You might have wandered into this post after seeing the associated image and wondered what it has to do with Brodo di Parmigiano-Reggiano. Or you might also be wondering what Brodo di Parmigiano-Reggiano is. The answer to the second question is Parmesan broth. I like the way it sounds in Italian. The answer to the first question, my possums, is this:
This is an absurdly ugly picture of my simmering broth. This picture just doesn’t show us a pretty pot of soup, y’all. Add into it that the rear-facing camera on my phone is broken and only working sporadically… and I’m a little embarrassed to post it. (Thank Bob I have an appt this weekend at an Apple Genius Bar.) I guess we can consider it kind of a no-makeup selfie. It isn’t pretty but it is honest.
This is one reason I save up the rinds from my Parmigiano-Reggiano, Asiago and other assorted hard cheeses. You can toss an odd rind or two into soup for some additional flavor. Or… you can save them all up and make a broth. Imagine the rich cheesy goodness of melted cheese in a lighter, but still decadent broth form.
While you could enjoy this broth as-is by simply adding some noodles, veggies and/or meat, my favorite way to use it is in polenta or grits. If you’re in a hurry, you can use it to tart up quick or instant grits. I promise I won’t tell anyone. Use your favorite method for polenta and sub the brodo in place of water. I heap it up in a bowl and, last night, served it with smoked Italian sausage from Werner’s in Kansas City.
- 2 tablespoons butter
- 1 onion, peeled and roughly chopped
- 1 head of garlic, peeled and cloves crushed
- 1 handful of fresh thyme
- 1 bay leaf
- 2 teaspoons whole black peppercorns
- 1 cup dry sherry or white wine
- 1 pound rinds from Parmesan, Asiago or other hard cheese
- Melt the better in a large dutch oven over medium-high. (I used a 5 quart.) Toss onion, garlic, thyme, bay leaf and peppercorns in. Cook until the onion and garlic are browned.

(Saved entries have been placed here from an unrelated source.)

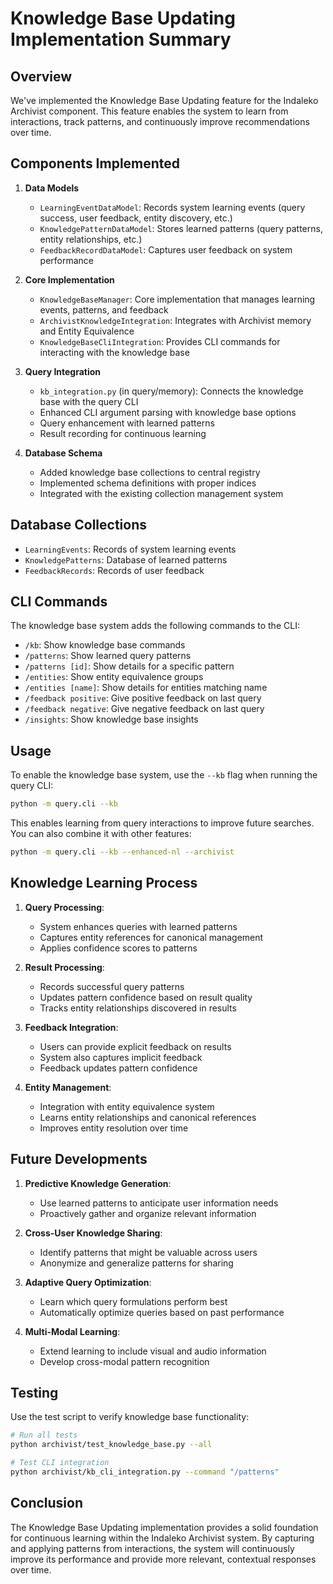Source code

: # Knowledge Base Updating Implementation Summary

## Overview

We've implemented the Knowledge Base Updating feature for the Indaleko Archivist component. This feature enables the system to learn from interactions, track patterns, and continuously improve recommendations over time.

## Components Implemented

1. **Data Models**
   - `LearningEventDataModel`: Records system learning events (query success, user feedback, entity discovery, etc.)
   - `KnowledgePatternDataModel`: Stores learned patterns (query patterns, entity relationships, etc.)
   - `FeedbackRecordDataModel`: Captures user feedback on system performance

2. **Core Implementation**
   - `KnowledgeBaseManager`: Core implementation that manages learning events, patterns, and feedback
   - `ArchivistKnowledgeIntegration`: Integrates with Archivist memory and Entity Equivalence
   - `KnowledgeBaseCliIntegration`: Provides CLI commands for interacting with the knowledge base

3. **Query Integration**
   - `kb_integration.py` (in query/memory): Connects the knowledge base with the query CLI
   - Enhanced CLI argument parsing with knowledge base options
   - Query enhancement with learned patterns
   - Result recording for continuous learning

4. **Database Schema**
   - Added knowledge base collections to central registry
   - Implemented schema definitions with proper indices
   - Integrated with the existing collection management system

## Database Collections

- `LearningEvents`: Records of system learning events
- `KnowledgePatterns`: Database of learned patterns
- `FeedbackRecords`: Records of user feedback

## CLI Commands

The knowledge base system adds the following commands to the CLI:

- `/kb`: Show knowledge base commands
- `/patterns`: Show learned query patterns
- `/patterns [id]`: Show details for a specific pattern
- `/entities`: Show entity equivalence groups
- `/entities [name]`: Show details for entities matching name
- `/feedback positive`: Give positive feedback on last query
- `/feedback negative`: Give negative feedback on last query
- `/insights`: Show knowledge base insights

## Usage

To enable the knowledge base system, use the `--kb` flag when running the query CLI:

```bash
python -m query.cli --kb
```

This enables learning from query interactions to improve future searches. You can also combine it with other features:

```bash
python -m query.cli --kb --enhanced-nl --archivist
```

## Knowledge Learning Process

1. **Query Processing**:
   - System enhances queries with learned patterns
   - Captures entity references for canonical management
   - Applies confidence scores to patterns

2. **Result Processing**:
   - Records successful query patterns
   - Updates pattern confidence based on result quality
   - Tracks entity relationships discovered in results

3. **Feedback Integration**:
   - Users can provide explicit feedback on results
   - System also captures implicit feedback
   - Feedback updates pattern confidence

4. **Entity Management**:
   - Integration with entity equivalence system
   - Learns entity relationships and canonical references
   - Improves entity resolution over time

## Future Developments

1. **Predictive Knowledge Generation**:
   - Use learned patterns to anticipate user information needs
   - Proactively gather and organize relevant information

2. **Cross-User Knowledge Sharing**:
   - Identify patterns that might be valuable across users
   - Anonymize and generalize patterns for sharing

3. **Adaptive Query Optimization**:
   - Learn which query formulations perform best
   - Automatically optimize queries based on past performance

4. **Multi-Modal Learning**:
   - Extend learning to include visual and audio information
   - Develop cross-modal pattern recognition

## Testing

Use the test script to verify knowledge base functionality:

```bash
# Run all tests
python archivist/test_knowledge_base.py --all

# Test CLI integration
python archivist/kb_cli_integration.py --command "/patterns"
```

## Conclusion

The Knowledge Base Updating implementation provides a solid foundation for continuous learning within the Indaleko Archivist system. By capturing and applying patterns from interactions, the system will continuously improve its performance and provide more relevant, contextual responses over time.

- Deglaze the pan by adding the wine and stirring to scrape up the brown bits on the bottom.
- Add 4 quarts of water and the cheese rinds. Bring to a boil and then reduce heat to a gentle simmer.
- Simmer, stirring occasionally to keep the cheese from forming a clump at the bottom, until the broth is reduced by half, about 2 hours.
- Strain. Use immediately or store for up to 4 days in an airtight container.